From the end of the year 1828, to the beginning of 1839, I maintained myself alone by my writings. Denmark is a small country; but few books at that time went to Sweden and Norway; and on that account the profit could not be great. It was difficult for me to pull through,–doubly difficult, because my dress must in some measure accord with the circles into which I went. To produce, and always to be producing, was destructive, nay, impossible. I translated a few pieces for the theatre,–_La Quarantaine_, and _La Reine de seize ans_; and as, at that time, a young composer of the name of Hartmann, a grandson of him who composed the Danish folks-song of “King Christian stood by the tall, tall mast,” wished for text to an opera, I was of course ready to write it.
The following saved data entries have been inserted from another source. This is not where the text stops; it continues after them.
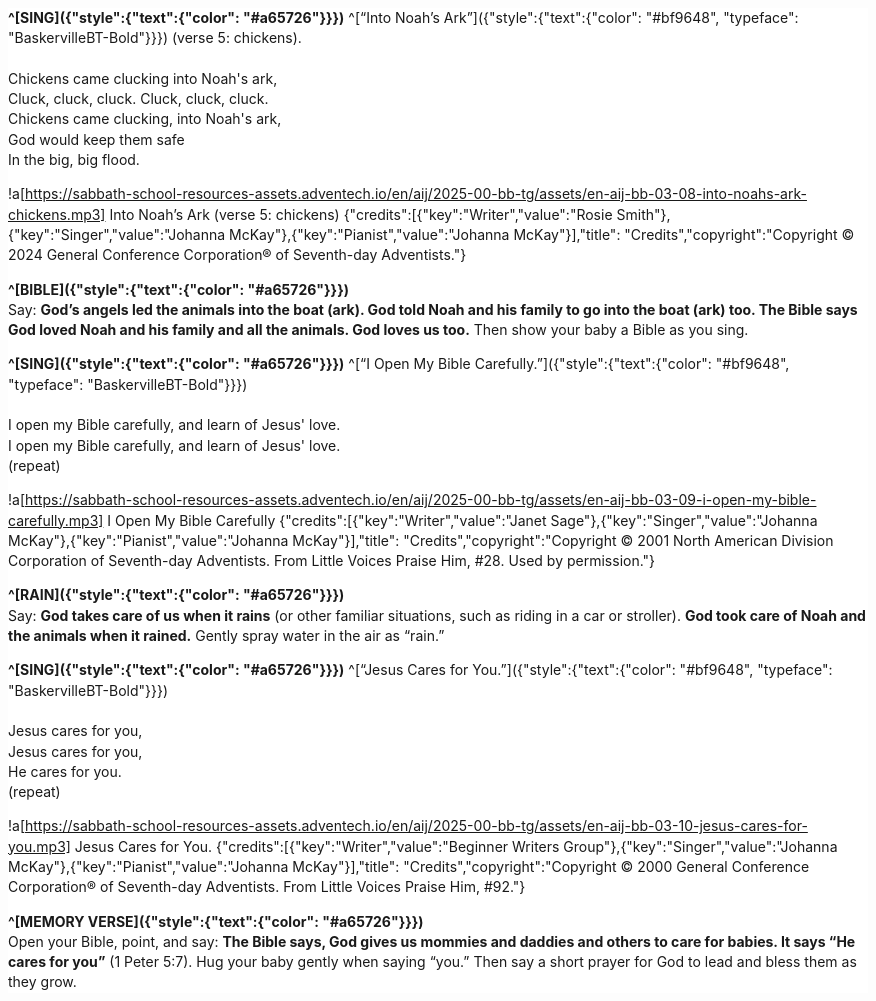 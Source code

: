 **^[SING]({"style":{"text":{"color": "#a65726"}}})** ^[“Into Noah’s Ark”]({"style":{"text":{"color": "#bf9648", "typeface": "BaskervilleBT-Bold"}}}) (verse 5: chickens).\
\
Chickens came clucking into Noah's ark,\
Cluck, cluck, cluck. Cluck, cluck, cluck.\
Chickens came clucking, into Noah's ark,\
God would keep them safe\
In the big, big flood.

!a[https://sabbath-school-resources-assets.adventech.io/en/aij/2025-00-bb-tg/assets/en-aij-bb-03-08-into-noahs-ark-chickens.mp3] Into Noah’s Ark (verse 5: chickens) {"credits":[{"key":"Writer","value":"Rosie Smith"},{"key":"Singer","value":"Johanna McKay"},{"key":"Pianist","value":"Johanna McKay"}],"title": "Credits","copyright":"Copyright © 2024 General Conference Corporation® of Seventh-day Adventists."}

**^[BIBLE]({"style":{"text":{"color": "#a65726"}}})**\
Say: **God’s angels led the animals into the boat (ark). God told Noah and his family to go into the boat (ark) too. The Bible says God loved Noah and his family and all the animals. God loves us too.** Then show your baby a Bible as you sing.

**^[SING]({"style":{"text":{"color": "#a65726"}}})** ^[“I Open My Bible Carefully.”]({"style":{"text":{"color": "#bf9648", "typeface": "BaskervilleBT-Bold"}}})\
\
I open my Bible carefully, and learn of Jesus' love.\
I open my Bible carefully, and learn of Jesus' love.\
(repeat)

!a[https://sabbath-school-resources-assets.adventech.io/en/aij/2025-00-bb-tg/assets/en-aij-bb-03-09-i-open-my-bible-carefully.mp3] I Open My Bible Carefully {"credits":[{"key":"Writer","value":"Janet Sage"},{"key":"Singer","value":"Johanna McKay"},{"key":"Pianist","value":"Johanna McKay"}],"title": "Credits","copyright":"Copyright © 2001 North American Division Corporation of Seventh-day Adventists. From Little Voices Praise Him, #28. Used by permission."}

**^[RAIN]({"style":{"text":{"color": "#a65726"}}})**\
Say: **God takes care of us when it rains** (or other familiar situations, such as riding in a car or stroller). **God took care of Noah and the animals when it rained.** Gently spray water in the air as “rain.”

**^[SING]({"style":{"text":{"color": "#a65726"}}})** ^[“Jesus Cares for You.”]({"style":{"text":{"color": "#bf9648", "typeface": "BaskervilleBT-Bold"}}})\
\
Jesus cares for you,\
Jesus cares for you,\
He cares for you.\
(repeat)

!a[https://sabbath-school-resources-assets.adventech.io/en/aij/2025-00-bb-tg/assets/en-aij-bb-03-10-jesus-cares-for-you.mp3] Jesus Cares for You. {"credits":[{"key":"Writer","value":"Beginner Writers Group"},{"key":"Singer","value":"Johanna McKay"},{"key":"Pianist","value":"Johanna McKay"}],"title": "Credits","copyright":"Copyright © 2000 General Conference Corporation® of Seventh-day Adventists. From Little Voices Praise Him, #92."}

**^[MEMORY VERSE]({"style":{"text":{"color": "#a65726"}}})**\
Open your Bible, point, and say: **The Bible says, God gives us mommies and daddies and others to care for babies. It says “He cares for you”** (1 Peter 5:7). Hug your baby gently when saying “you.” Then say a short prayer for God to lead and bless them as they grow.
Through the writings of Hoffman, my attention had been turned to the masked comedies of Gozzi: I read _Il Corvo_, and finding that it was an excellent subject, I wrote, in a few weeks, my opera-text of the Raven. It will sound strange to the ears of countrymen when I say that I, at that time, recommended Hartmann; that I gave my word for it, in my letter to the theatrical directors, for his being a man of talent, who would produce something good. He now takes the first rank among the living Danish composers.
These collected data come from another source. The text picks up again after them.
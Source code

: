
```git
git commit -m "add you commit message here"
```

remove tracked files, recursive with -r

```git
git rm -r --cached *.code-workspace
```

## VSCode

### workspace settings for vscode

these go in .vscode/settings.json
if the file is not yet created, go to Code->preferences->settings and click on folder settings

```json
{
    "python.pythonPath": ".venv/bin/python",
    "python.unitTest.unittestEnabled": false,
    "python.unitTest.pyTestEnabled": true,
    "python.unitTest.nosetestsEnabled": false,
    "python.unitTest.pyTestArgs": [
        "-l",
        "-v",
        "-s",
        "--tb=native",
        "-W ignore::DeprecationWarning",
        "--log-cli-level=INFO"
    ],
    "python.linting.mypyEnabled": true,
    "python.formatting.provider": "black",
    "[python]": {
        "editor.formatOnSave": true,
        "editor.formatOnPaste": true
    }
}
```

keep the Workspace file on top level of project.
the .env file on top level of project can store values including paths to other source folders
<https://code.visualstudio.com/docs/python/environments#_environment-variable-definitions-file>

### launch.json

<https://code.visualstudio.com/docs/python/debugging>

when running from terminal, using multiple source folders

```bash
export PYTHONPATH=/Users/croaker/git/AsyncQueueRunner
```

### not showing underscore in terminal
I worked up also Walter Scott’s “Bride of Lammermoor” for another young composer, Bredal. Both operas appeared on the stage; but I was subjected to the most merciless criticism, as one who had stultified the labors of foreign poets. What people had discovered to be good in me before seemed now to be forgotten, and all talent was denied to me. The composer Weyse, my earliest benefactor, whom I have already mentioned, was, on the contrary, satisfied in the highest degree with my treatment of these subjects. He told me that he had wished for a long time to compose an opera from Walter Scott’s “Kenilworth.” He now requested me to commence the joint work, and write the text. I had no idea of the summary justice which would be dealt to me. I needed money to live, and, what still more determined me to it, I felt flattered to have to work with Weyse our most celebrated composer. It delighted me that he, who had first spoken in my favor at Siboni’s house, now, as artist, sought a noble connection with me. I had scarcely half finished the text, when I was already blamed for having made use of a well-known romance. I wished to give it up; but Weyse consoled me, and encouraged me to proceed. Afterwards, before he had finished the music, when I was about to travel abroad, I committed my fate, as regarded the text, entirely to his hands. He wrote whole verses of it, and the altered conclusion is wholly his own. It was a peculiarity of that singular man that he liked no book which ended sorrowfully. For that reason, Amy must marry Leicester, and Elizabeth say, “Proud England, I am thine.” I opposed this at the beginning; but afterwards I yielded, and the piece was really half-created by Weyse. It was brought on the stage, but was not printed, with the exception of the songs. To this followed anonymous attacks: the city post brought me letters in which the unknown writers scoffed at and derided me. That same year I published a new collection of poetry, “The Twelve Months of the Year;” and this book, though it was afterwards pronounced to contain the greater part of my best lyrical poems, was then condemned as bad.

At that time “The Monthly Review of Literature,” though it is now gone to its grave, was in its full bloom. At its first appearance, it numbered among its co-workers some of the most distinguished names. Its want, however, was men who were qualified to speak ably on aesthetic works. Unfortunately, everybody fancies himself able to give an opinion upon these; but people may write excellently on surgery or pedagogical science, and may have a name in those things, and yet be dolts in poetry: of this proofs may be seen. By degrees it became more and more difficult for the critical bench to find a judge for poetical works.